On January 15th, Dr. Martin Luther King's actual birth date, millions of people throughout the world will reflect upon how far we have come in 40 years, and how much further we must go to realize the dream of Dr. Martin Luther King, Jr. His son, civil rights leader Martin Luther King III and I will be in Washington, DC this year for the Inauguration of President Barack Obama and to lead a rally and march to rededicate to his father's dream of equality for all.
To be sure, America has come a long way in civil rights since the turbulent days of Dr. King. We have the nation's first Black President, we have more people of color who are millionaires, graduating from college, owning homes and living in the middle class. Such strides are to be commended. But Dr. King did not give his life just so that the most talented one tenth in communities of color could rise to even superior heights. His dream was that anyone, regardless of race or background, could walk in any community free of discrimination and go as far as their ambition and a little bit of luck would take them. After 40 years, we must rededicate ourselves to that part of Dr. King's dream and ensure that the successes at the top fuel successes for all.
Some forget that Dr. King died in Memphis fighting for the rights of garbage men, and was in the midst of organizing a poor people's campaign. He understood that when a rough storm comes, the foundation and ground floor of a house must be strong in order for the penthouse to stand. Today, America's foundation remains weak.
Consider these facts: 7 million African Americans–nearly 2 million of whom are children–lack health insurance. Black infants are nearly 2.5 times more likely to die before their first birthday than Whites; 33 percent of Blacks live below the poverty line. More than half of all Black neighborhoods lack access to a full-service grocery store or supermarket; some minority school districts have more kids of color dropping out or flunking out than graduating high school; and too many people of color are not being held accountable for their own actions, including breeding a disrespect for Black culture, history and women.
For every Oprah, we have thousands of women who cannot take the time to watch her show because they are juggling three jobs as head of the household. For every Tiger Woods there are hundreds of thousands of kids who don't even have a park to play in. For every Dick Parsons we have millions of Black men who cannot even find one good paying job. We cannot let some success mask the challenges we have today.

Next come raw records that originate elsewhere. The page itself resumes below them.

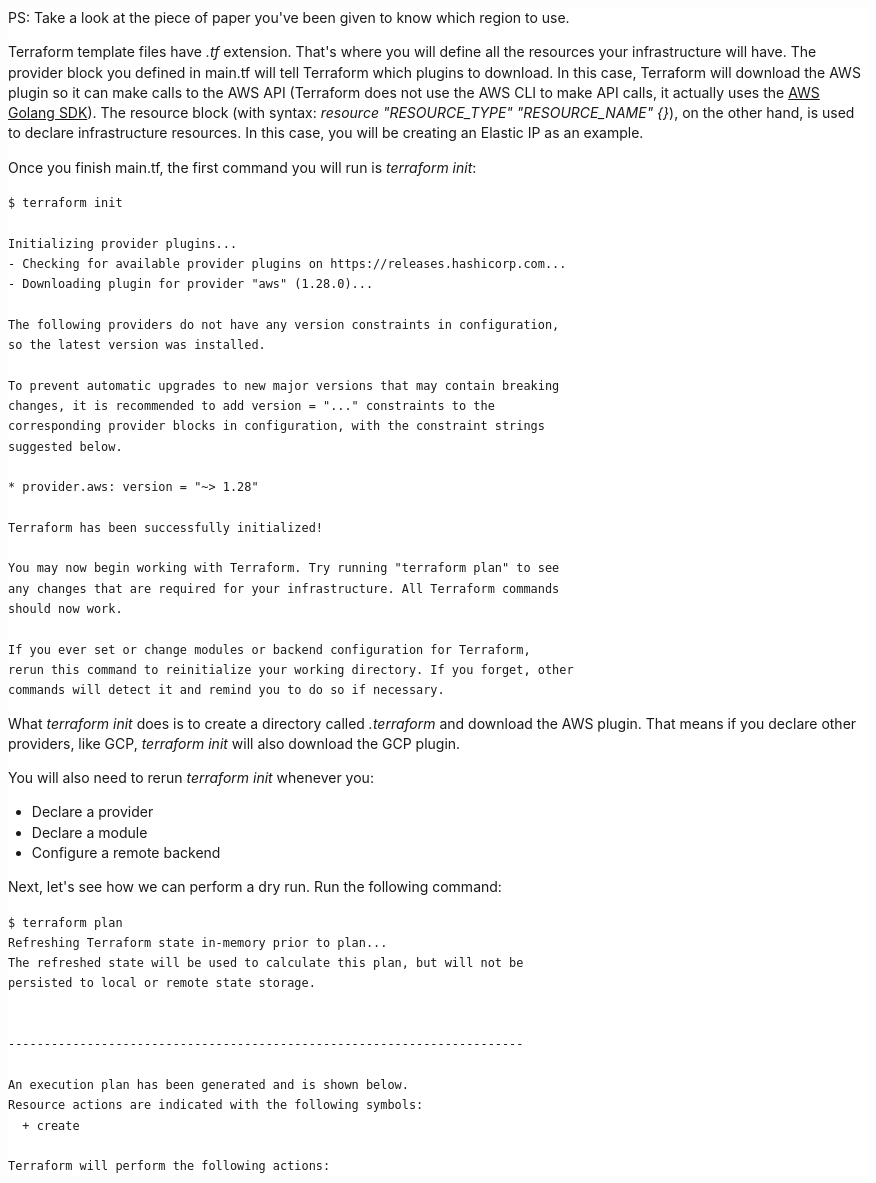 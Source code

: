 PS: Take a look at the piece of paper you've been given to know which region to use.

Terraform template files have *.tf* extension. That's where you will define all the resources your infrastructure will have. 
The provider block you defined in main.tf will tell Terraform which plugins to download. In this case, Terraform will download the AWS plugin so it can make calls to the AWS API (Terraform does not use the AWS CLI to make API calls, it actually uses the [AWS Golang SDK](https://github.com/terraform-providers/terraform-provider-aws/tree/master/aws)).
The resource block (with syntax: *resource "RESOURCE_TYPE" "RESOURCE_NAME" {}*), on the other hand, is used to declare infrastructure resources. In this case, you will be creating an Elastic IP as an example.

Once you finish main.tf, the first command you will run is *terraform init*:

```
$ terraform init

Initializing provider plugins...
- Checking for available provider plugins on https://releases.hashicorp.com...
- Downloading plugin for provider "aws" (1.28.0)...

The following providers do not have any version constraints in configuration,
so the latest version was installed.

To prevent automatic upgrades to new major versions that may contain breaking
changes, it is recommended to add version = "..." constraints to the
corresponding provider blocks in configuration, with the constraint strings
suggested below.

* provider.aws: version = "~> 1.28"

Terraform has been successfully initialized!

You may now begin working with Terraform. Try running "terraform plan" to see
any changes that are required for your infrastructure. All Terraform commands
should now work.

If you ever set or change modules or backend configuration for Terraform,
rerun this command to reinitialize your working directory. If you forget, other
commands will detect it and remind you to do so if necessary.
```

What *terraform init* does is to create a directory called *.terraform* and download the AWS plugin. That means if you declare other providers, like GCP, *terraform init* will also download the GCP plugin.

You will also need to rerun *terraform init* whenever you:

* Declare a provider
* Declare a module
* Configure a remote backend

Next, let's see how we can perform a dry run. Run the following command:

```
$ terraform plan
Refreshing Terraform state in-memory prior to plan...
The refreshed state will be used to calculate this plan, but will not be
persisted to local or remote state storage.


------------------------------------------------------------------------

An execution plan has been generated and is shown below.
Resource actions are indicated with the following symbols:
  + create

Terraform will perform the following actions:
```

A critical challenge remains in the form of hate crimes and in achieving an impartial criminal justice system. The hanging of nooses and the injustices that transpired there that shocked our nation offer a surprise flashback to the days of Dr. King. In fact, the FBI recently said that hate crimes are on the rise. But it is more than just the hate crimes that is alarming. The criminal justice system itself often seems frozen in time, reflecting an era that we should have left long ago, to be recorded in history books.
Conscious and subconscious racial profiling and bias continue to pervert our justice system. For example, those who are stopped and arrested on the New Jersey Turnpike are 75 percent comprised of Blacks, and as you read this, New York police officers are on trial for killing Sean Bell, an unarmed young Black man leaving his bachelor party. Sean Bell is not an isolated case. One third of Black American males can expect to go to prison in their lifetime, while Black women are 8 times more likely to go to jail than their White counterparts, for the same offenses. These Black women are the fastest-growing population in the penal system. Sadly, America is nowhere near the point where most of Black America can view law and enforcement officers as friend rather than foe.

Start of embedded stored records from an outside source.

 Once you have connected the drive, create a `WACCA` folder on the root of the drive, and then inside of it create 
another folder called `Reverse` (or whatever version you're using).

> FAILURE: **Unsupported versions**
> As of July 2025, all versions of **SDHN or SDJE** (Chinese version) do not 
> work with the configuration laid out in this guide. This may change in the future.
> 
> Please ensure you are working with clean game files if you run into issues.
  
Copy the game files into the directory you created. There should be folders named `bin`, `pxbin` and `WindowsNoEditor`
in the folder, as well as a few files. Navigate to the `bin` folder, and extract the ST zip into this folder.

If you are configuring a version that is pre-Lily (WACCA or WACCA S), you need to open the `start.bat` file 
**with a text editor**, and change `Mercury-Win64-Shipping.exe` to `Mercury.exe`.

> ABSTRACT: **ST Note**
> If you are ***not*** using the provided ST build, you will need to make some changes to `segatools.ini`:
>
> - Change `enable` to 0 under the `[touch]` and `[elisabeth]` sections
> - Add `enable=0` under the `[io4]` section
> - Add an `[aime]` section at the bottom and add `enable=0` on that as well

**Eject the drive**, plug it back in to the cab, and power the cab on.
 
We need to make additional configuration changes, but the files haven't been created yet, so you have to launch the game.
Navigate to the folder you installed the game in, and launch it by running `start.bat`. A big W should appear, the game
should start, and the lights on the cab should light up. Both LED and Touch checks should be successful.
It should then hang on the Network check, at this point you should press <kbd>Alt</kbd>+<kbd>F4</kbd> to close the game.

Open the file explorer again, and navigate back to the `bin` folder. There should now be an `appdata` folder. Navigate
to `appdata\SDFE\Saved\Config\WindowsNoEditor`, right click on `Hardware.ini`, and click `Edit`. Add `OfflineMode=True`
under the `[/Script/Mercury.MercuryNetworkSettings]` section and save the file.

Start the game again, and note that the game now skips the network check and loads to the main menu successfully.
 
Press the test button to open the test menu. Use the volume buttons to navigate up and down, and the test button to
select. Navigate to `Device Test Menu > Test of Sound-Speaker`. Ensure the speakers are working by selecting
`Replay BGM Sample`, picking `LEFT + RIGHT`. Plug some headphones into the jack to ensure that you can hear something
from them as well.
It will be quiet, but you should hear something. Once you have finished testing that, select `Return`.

Some mistake my voice on these issues as fanning the flames of dissension and division. Dr. King faced exactly the same criticisms in his life as I and other civil rights leaders do today. But, just like the home inspector who points out the cracks and termites eating away at the foundation, a civil rights leader must expose the problems so that they can be cured and the house of America can stand strong. 40 years from now our children and our children's children will stop and reflect, as we do now, to see how far we have come since the days of Dr. King.
Let us join together over these next few years to repair and strengthen our foundation, and finish the dream of Dr. King.